• Work request:
Find the line containing "When: exp = 111…1" in the listing below. Repeat it exactly, along with each following line up to and including the one containing "- Not-a-Number (NaN)".

• Dataset:
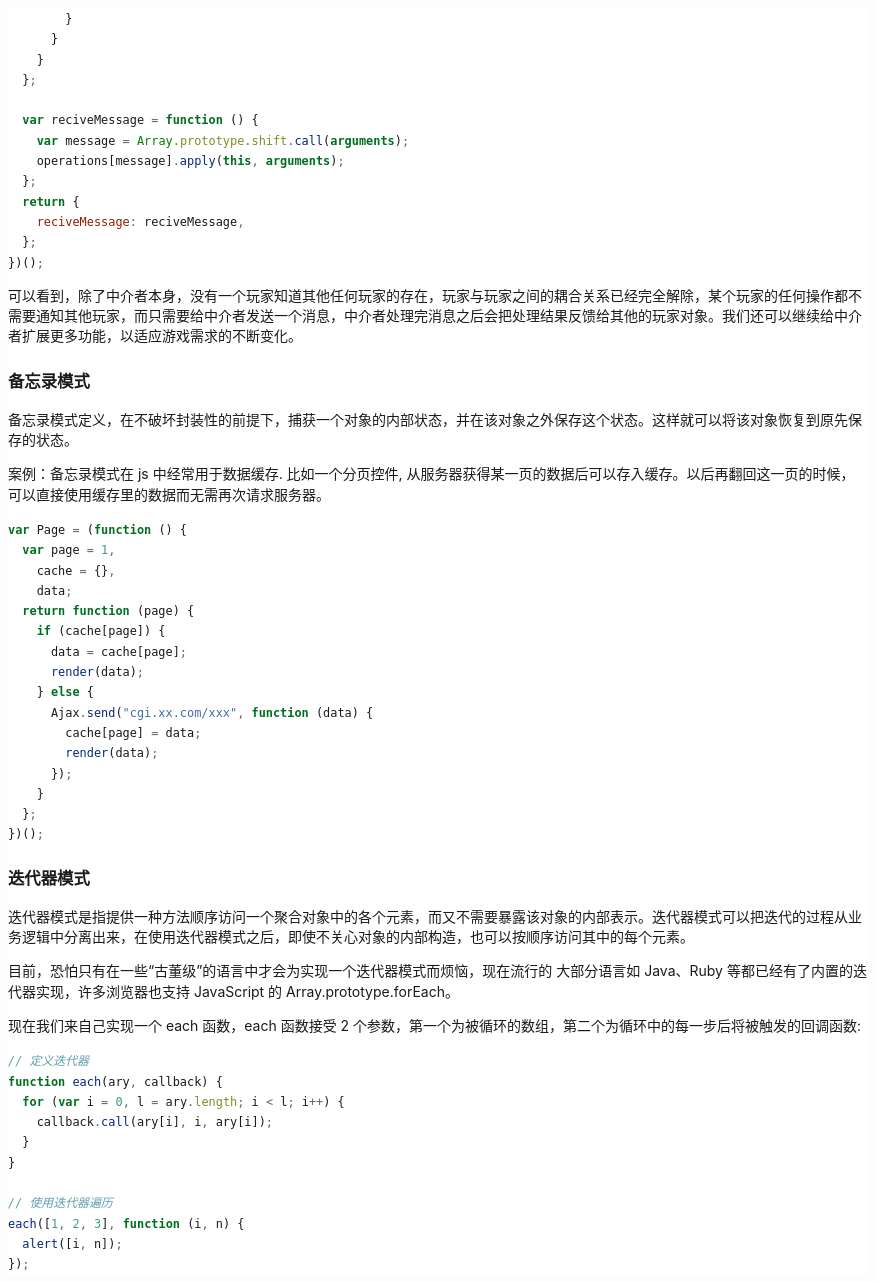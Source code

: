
 ```js
        }
      }
    }
  };

  var reciveMessage = function () {
    var message = Array.prototype.shift.call(arguments);
    operations[message].apply(this, arguments);
  };
  return {
    reciveMessage: reciveMessage,
  };
})();
```

可以看到，除了中介者本身，没有一个玩家知道其他任何玩家的存在，玩家与玩家之间的耦合关系已经完全解除，某个玩家的任何操作都不需要通知其他玩家，而只需要给中介者发送一个消息，中介者处理完消息之后会把处理结果反馈给其他的玩家对象。我们还可以继续给中介者扩展更多功能，以适应游戏需求的不断变化。

### 备忘录模式

备忘录模式定义，在不破坏封装性的前提下，捕获一个对象的内部状态，并在该对象之外保存这个状态。这样就可以将该对象恢复到原先保存的状态。

案例：备忘录模式在 js 中经常用于数据缓存. 比如一个分页控件, 从服务器获得某一页的数据后可以存入缓存。以后再翻回这一页的时候，可以直接使用缓存里的数据而无需再次请求服务器。

```js
var Page = (function () {
  var page = 1,
    cache = {},
    data;
  return function (page) {
    if (cache[page]) {
      data = cache[page];
      render(data);
    } else {
      Ajax.send("cgi.xx.com/xxx", function (data) {
        cache[page] = data;
        render(data);
      });
    }
  };
})();
```

### 迭代器模式

迭代器模式是指提供一种方法顺序访问一个聚合对象中的各个元素，而又不需要暴露该对象的内部表示。迭代器模式可以把迭代的过程从业务逻辑中分离出来，在使用迭代器模式之后，即使不关心对象的内部构造，也可以按顺序访问其中的每个元素。

目前，恐怕只有在一些“古董级”的语言中才会为实现一个迭代器模式而烦恼，现在流行的 大部分语言如 Java、Ruby 等都已经有了内置的迭代器实现，许多浏览器也支持 JavaScript 的 Array.prototype.forEach。

现在我们来自己实现一个 each 函数，each 函数接受 2 个参数，第一个为被循环的数组，第二个为循环中的每一步后将被触发的回调函数:

```js
// 定义迭代器
function each(ary, callback) {
  for (var i = 0, l = ary.length; i < l; i++) {
    callback.call(ary[i], i, ary[i]);
  }
}

// 使用迭代器遍历
each([1, 2, 3], function (i, n) {
  alert([i, n]);
});
```
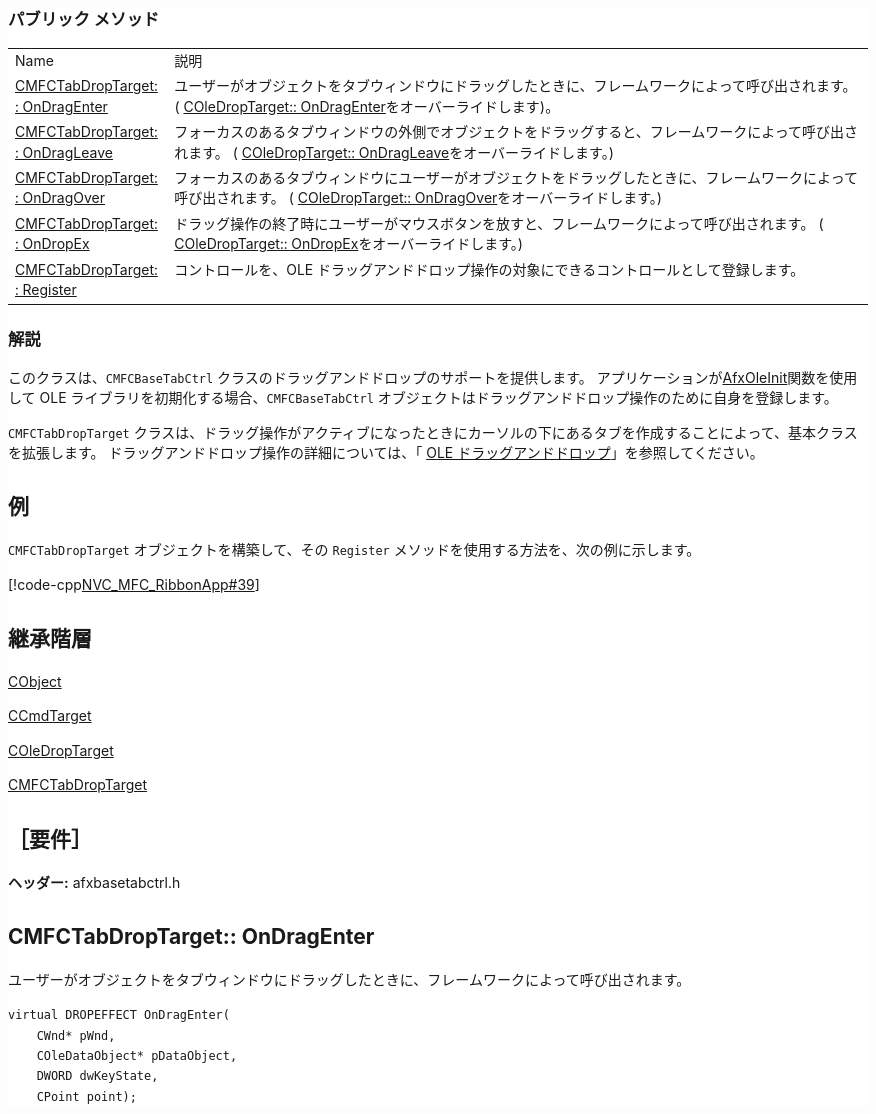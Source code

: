 ### <a name="public-methods"></a>パブリック メソッド

|||
|-|-|
|Name|説明|
|[CMFCTabDropTarget:: OnDragEnter](#ondragenter)|ユーザーがオブジェクトをタブウィンドウにドラッグしたときに、フレームワークによって呼び出されます。 ( [COleDropTarget:: OnDragEnter](../../mfc/reference/coledroptarget-class.md#ondragenter)をオーバーライドします)。|
|[CMFCTabDropTarget:: OnDragLeave](#ondragleave)|フォーカスのあるタブウィンドウの外側でオブジェクトをドラッグすると、フレームワークによって呼び出されます。 ( [COleDropTarget:: OnDragLeave](../../mfc/reference/coledroptarget-class.md#ondragleave)をオーバーライドします。)|
|[CMFCTabDropTarget:: OnDragOver](#ondragover)|フォーカスのあるタブウィンドウにユーザーがオブジェクトをドラッグしたときに、フレームワークによって呼び出されます。 ( [COleDropTarget:: OnDragOver](../../mfc/reference/coledroptarget-class.md#ondragover)をオーバーライドします。)|
|[CMFCTabDropTarget:: OnDropEx](#ondropex)|ドラッグ操作の終了時にユーザーがマウスボタンを放すと、フレームワークによって呼び出されます。 ( [COleDropTarget:: OnDropEx](../../mfc/reference/coledroptarget-class.md#ondropex)をオーバーライドします。)|
|[CMFCTabDropTarget:: Register](#register)|コントロールを、OLE ドラッグアンドドロップ操作の対象にできるコントロールとして登録します。|

### <a name="remarks"></a>解説

このクラスは、`CMFCBaseTabCtrl` クラスのドラッグアンドドロップのサポートを提供します。 アプリケーションが[AfxOleInit](ole-initialization.md#afxoleinit)関数を使用して OLE ライブラリを初期化する場合、`CMFCBaseTabCtrl` オブジェクトはドラッグアンドドロップ操作のために自身を登録します。

`CMFCTabDropTarget` クラスは、ドラッグ操作がアクティブになったときにカーソルの下にあるタブを作成することによって、基本クラスを拡張します。 ドラッグアンドドロップ操作の詳細については、「 [OLE ドラッグアンドドロップ](../../mfc/drag-and-drop-ole.md)」を参照してください。

## <a name="example"></a>例

`CMFCTabDropTarget` オブジェクトを構築して、その `Register` メソッドを使用する方法を、次の例に示します。

[!code-cpp[NVC_MFC_RibbonApp#39](../../mfc/reference/codesnippet/cpp/cmfctabdroptarget-class_1.cpp)]

## <a name="inheritance-hierarchy"></a>継承階層

[CObject](../../mfc/reference/cobject-class.md)

[CCmdTarget](../../mfc/reference/ccmdtarget-class.md)

[COleDropTarget](../../mfc/reference/coledroptarget-class.md)

[CMFCTabDropTarget](../../mfc/reference/cmfctabdroptarget-class.md)

## <a name="requirements"></a>［要件］

**ヘッダー:** afxbasetabctrl.h

##  <a name="ondragenter"></a>CMFCTabDropTarget:: OnDragEnter

ユーザーがオブジェクトをタブウィンドウにドラッグしたときに、フレームワークによって呼び出されます。

```
virtual DROPEFFECT OnDragEnter(
    CWnd* pWnd,
    COleDataObject* pDataObject,
    DWORD dwKeyState,
    CPoint point);
```
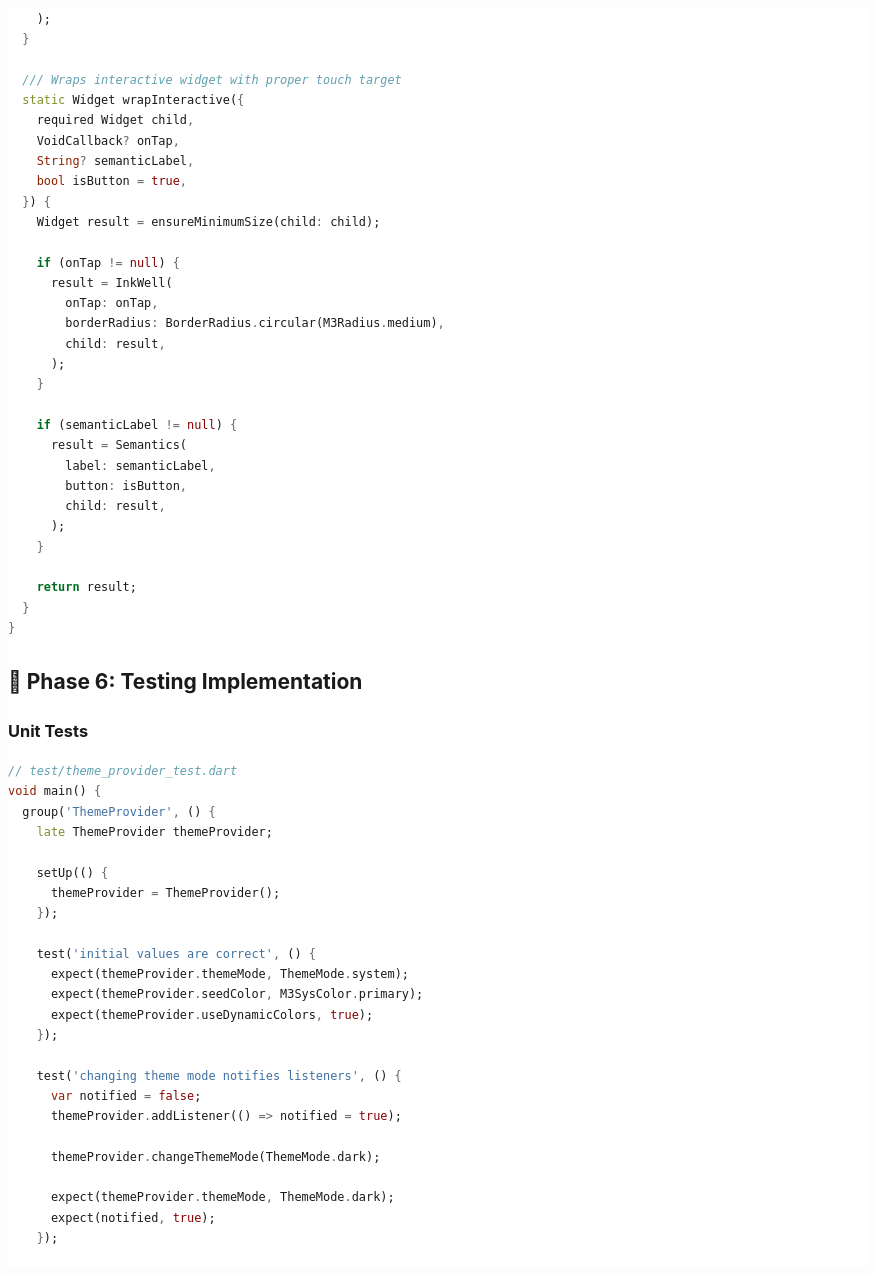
 ```dart
    );
  }
  
  /// Wraps interactive widget with proper touch target
  static Widget wrapInteractive({
    required Widget child,
    VoidCallback? onTap,
    String? semanticLabel,
    bool isButton = true,
  }) {
    Widget result = ensureMinimumSize(child: child);
    
    if (onTap != null) {
      result = InkWell(
        onTap: onTap,
        borderRadius: BorderRadius.circular(M3Radius.medium),
        child: result,
      );
    }
    
    if (semanticLabel != null) {
      result = Semantics(
        label: semanticLabel,
        button: isButton,
        child: result,
      );
    }
    
    return result;
  }
}
```

## 📱 Phase 6: Testing Implementation

### Unit Tests
```dart
// test/theme_provider_test.dart
void main() {
  group('ThemeProvider', () {
    late ThemeProvider themeProvider;
    
    setUp(() {
      themeProvider = ThemeProvider();
    });
    
    test('initial values are correct', () {
      expect(themeProvider.themeMode, ThemeMode.system);
      expect(themeProvider.seedColor, M3SysColor.primary);
      expect(themeProvider.useDynamicColors, true);
    });
    
    test('changing theme mode notifies listeners', () {
      var notified = false;
      themeProvider.addListener(() => notified = true);
      
      themeProvider.changeThemeMode(ThemeMode.dark);
      
      expect(themeProvider.themeMode, ThemeMode.dark);
      expect(notified, true);
    });
    
```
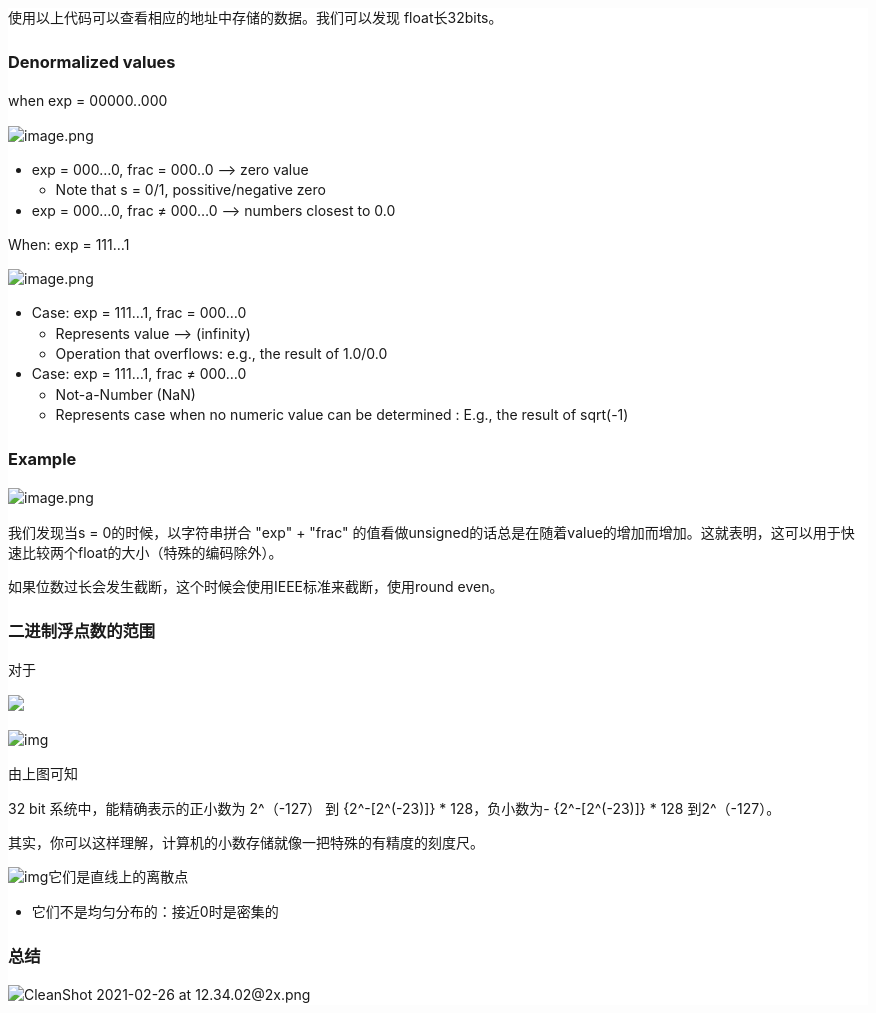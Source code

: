
使用以上代码可以查看相应的地址中存储的数据。我们可以发现 float长32bits。

### Denormalized values

when exp = 00000..000

<img src="https://hongshupic.oss-cn-zhangjiakou.aliyuncs.com/2021/02/26/ee975dbad8932.png" alt="image.png" title="image.png" />

- exp = 000…0, frac = 000..0  --> zero value
  - Note that s = 0/1, possitive/negative zero
- exp = 000…0, frac ≠ 000…0 --> numbers closest to 0.0

When: exp = 111…1

<img src="https://hongshupic.oss-cn-zhangjiakou.aliyuncs.com/2021/02/26/5ac8f7349b5bf.png" alt="image.png" title="image.png" />

- Case: exp = 111…1, frac = 000…0
  - Represents value --> (infinity)
  - Operation that overflows: e.g., the result of 1.0/0.0
- Case: exp = 111…1, frac ≠ 000…0
	- Not-a-Number (NaN)
	- Represents case when no numeric value can be determined : E.g., the result of sqrt(-1)

### Example

<img src="https://hongshupic.oss-cn-zhangjiakou.aliyuncs.com/2021/02/26/6b8007cb12ff5.png" alt="image.png" title="image.png" />

我们发现当s = 0的时候，以字符串拼合 "exp" + "frac" 的值看做unsigned的话总是在随着value的增加而增加。这就表明，这可以用于快速比较两个float的大小（特殊的编码除外）。

如果位数过长会发生截断，这个时候会使用IEEE标准来截断，使用round even。

### 二进制浮点数的范围

对于

<img src="https://hssvr01.oss-cn-zhangjiakou.aliyuncs.com/hongshu/file/2021/01/20210125172622678.png" width = "150px" />



![img](https://hssvr01.oss-cn-zhangjiakou.aliyuncs.com/hongshu/file/2021/01/20210125172647281.png)

由上图可知

32 bit 系统中，能精确表示的正小数为 2^（-127） 到 {2^-[2^(-23)]} * 128，负小数为- {2^-[2^(-23)]} * 128 到2^（-127）。

其实，你可以这样理解，计算机的小数存储就像一把特殊的有精度的刻度尺。

![img](https://hssvr01.oss-cn-zhangjiakou.aliyuncs.com/hongshu/file/2021/01/20210125173129946.png)它们是直线上的离散点

- 它们不是均匀分布的：接近0时是密集的

### 总结

<img src="https://hongshupic.oss-cn-zhangjiakou.aliyuncs.com/2021/02/26/8665b61a03d28.png" alt="CleanShot 2021-02-26 at 12.34.02@2x.png" title="CleanShot 2021-02-26 at 12.34.02@2x.png" />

• Expected answer:
When: exp = 111…1

<img src="https://hongshupic.oss-cn-zhangjiakou.aliyuncs.com/2021/02/26/5ac8f7349b5bf.png" alt="image.png" title="image.png" />

- Case: exp = 111…1, frac = 000…0
  - Represents value --> (infinity)
  - Operation that overflows: e.g., the result of 1.0/0.0
- Case: exp = 111…1, frac ≠ 000…0
	- Not-a-Number (NaN)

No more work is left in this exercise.